论文标题
连续空间中的合奏增强学习 - 一种政策培训的分层多步骤方法
Ensemble Reinforcement Learning in Continuous Spaces -- A Hierarchical Multi-Step Approach for Policy Training
论文作者
论文摘要
参与者批判性的深入强化学习(DRL)算法最近在解决各种具有挑战性的强化学习(RL)问题方面取得了成功,尤其是具有高维连续状态和动作空间的复杂控制任务。然而,现有的研究表明,参与者批评的DRL算法通常无法有效地探索他们的学习环境,从而导致学习稳定性和表现有限。为了解决这一限制,最近提出了几种集合DRL算法,以促进探索和稳定学习过程。但是,大多数现有的合奏算法并未明确训练所有基础学习者共同优化合奏的性能。在本文中,我们提出了一种新技术,以创新的多步集成方法来培训基础学习者的合奏。这种培训技术使我们能够为集合DRL开发一种新的层次学习算法,该算法通过稳定的学习者参数共享有效地促进了学习者间的协作。理论上对我们的新算法的设计进行了验证。该算法在经验上也显示出在多个基准RL问题上的表现优于几种最先进的DRL算法。

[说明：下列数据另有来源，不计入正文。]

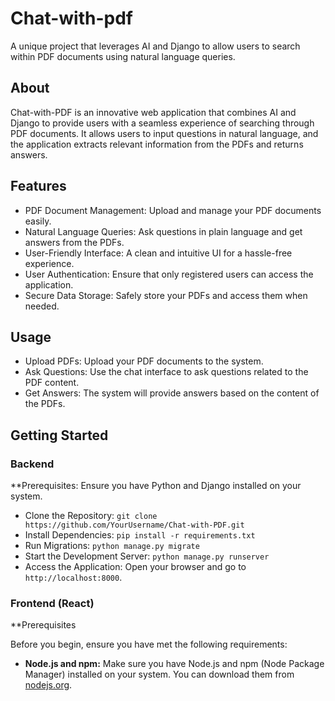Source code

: # Chat-with-pdf

A unique project that leverages AI and Django to allow users to search within PDF documents using natural language queries. 

## About
Chat-with-PDF is an innovative web application that combines AI and Django to provide users with a seamless experience of searching through PDF documents. It allows users to input questions in natural language, and the application extracts relevant information from the PDFs and returns answers.

## Features
- PDF Document Management: Upload and manage your PDF documents easily.
- Natural Language Queries: Ask questions in plain language and get answers from the PDFs.
- User-Friendly Interface: A clean and intuitive UI for a hassle-free experience.
- User Authentication: Ensure that only registered users can access the application.
- Secure Data Storage: Safely store your PDFs and access them when needed.


## Usage

- Upload PDFs: Upload your PDF documents to the system.
- Ask Questions: Use the chat interface to ask questions related to the PDF content.
- Get Answers: The system will provide answers based on the content of the PDFs.

## Getting Started
### Backend
  **Prerequisites: Ensure you have Python and Django installed on your system.
  - Clone the Repository: `git clone https://github.com/YourUsername/Chat-with-PDF.git`
  - Install Dependencies: `pip install -r requirements.txt`
  - Run Migrations: `python manage.py migrate`
  - Start the Development Server: `python manage.py runserver`
  - Access the Application: Open your browser and go to `http://localhost:8000`.

### Frontend (React)

**Prerequisites

Before you begin, ensure you have met the following requirements:

- **Node.js and npm:** Make sure you have Node.js and npm (Node Package Manager) installed on your system. You can download them from [nodejs.org](https://nodejs.org/).

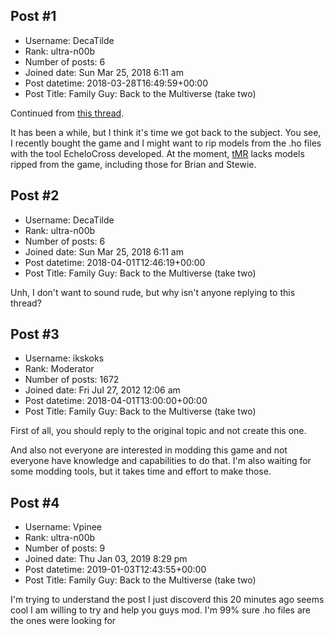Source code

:## Post #1
- Username: DecaTilde
- Rank: ultra-n00b
- Number of posts: 6
- Joined date: Sun Mar 25, 2018 6:11 am
- Post datetime: 2018-03-28T16:49:59+00:00
- Post Title: Family Guy: Back to the Multiverse (take two)

Continued from [this thread](http://forum.xentax.com/viewtopic.php?f=10&t=9910).

It has been a while, but I think it's time we got back to the subject. You see, I recently bought the game and I might want to rip models from the .ho files with the tool EcheloCross developed. At the moment, [tMR](http://models-resource.com) lacks models ripped from the game, including those for Brian and Stewie.
## Post #2
- Username: DecaTilde
- Rank: ultra-n00b
- Number of posts: 6
- Joined date: Sun Mar 25, 2018 6:11 am
- Post datetime: 2018-04-01T12:46:19+00:00
- Post Title: Family Guy: Back to the Multiverse (take two)

Unh, I don't want to sound rude, but why isn't anyone replying to this thread?
## Post #3
- Username: ikskoks
- Rank: Moderator
- Number of posts: 1672
- Joined date: Fri Jul 27, 2012 12:06 am
- Post datetime: 2018-04-01T13:00:00+00:00
- Post Title: Family Guy: Back to the Multiverse (take two)

First of all, you should reply to the original topic and not create this one.

And also not everyone are interested in modding this game and not everyone have knowledge and capabilities to do that. I'm also waiting for some modding tools, but it takes time and effort to make those.
## Post #4
- Username: Vpinee
- Rank: ultra-n00b
- Number of posts: 9
- Joined date: Thu Jan 03, 2019 8:29 pm
- Post datetime: 2019-01-03T12:43:55+00:00
- Post Title: Family Guy: Back to the Multiverse (take two)

I'm trying to understand the post I just discoverd this 20 minutes ago seems cool I am willing to try and help you guys mod. I'm 99% sure .ho files are the ones were looking for
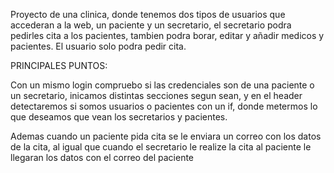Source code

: Proyecto de una clinica, donde tenemos dos tipos de usuarios que accederan a la web, un paciente y un secretario, 
el secretario podra pedirles cita a los pacientes, tambien podra borar, editar y añadir medicos y pacientes.
El usuario solo podra pedir cita.

PRINCIPALES PUNTOS: 

Con un mismo login compruebo si las credenciales son de una paciente o un secretario, inicamos distintas secciones segun sean, y en el header detectaremos si somos usuarios o pacientes con un if,
donde metermos lo que deseamos que vean los secretarios y pacientes.

Ademas cuando un paciente pida cita se le enviara un correo con los datos de la cita, al igual que cuando el secretario le realize la cita al paciente le llegaran los datos con el correo del paciente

Actor-critic deep reinforcement learning (DRL) algorithms have recently achieved prominent success in tackling various challenging reinforcement learning (RL) problems, particularly complex control tasks with high-dimensional continuous state and action spaces. Nevertheless, existing research showed that actor-critic DRL algorithms often failed to explore their learning environments effectively, resulting in limited learning stability and performance. To address this limitation, several ensemble DRL algorithms have been proposed lately to boost exploration and stabilize the learning process. However, most of existing ensemble algorithms do not explicitly train all base learners towards jointly optimizing the performance of the ensemble. In this paper, we propose a new technique to train an ensemble of base learners based on an innovative multi-step integration method. This training technique enables us to develop a new hierarchical learning algorithm for ensemble DRL that effectively promotes inter-learner collaboration through stable inter-learner parameter sharing. The design of our new algorithm is verified theoretically. The algorithm is also shown empirically to outperform several state-of-the-art DRL algorithms on multiple benchmark RL problems.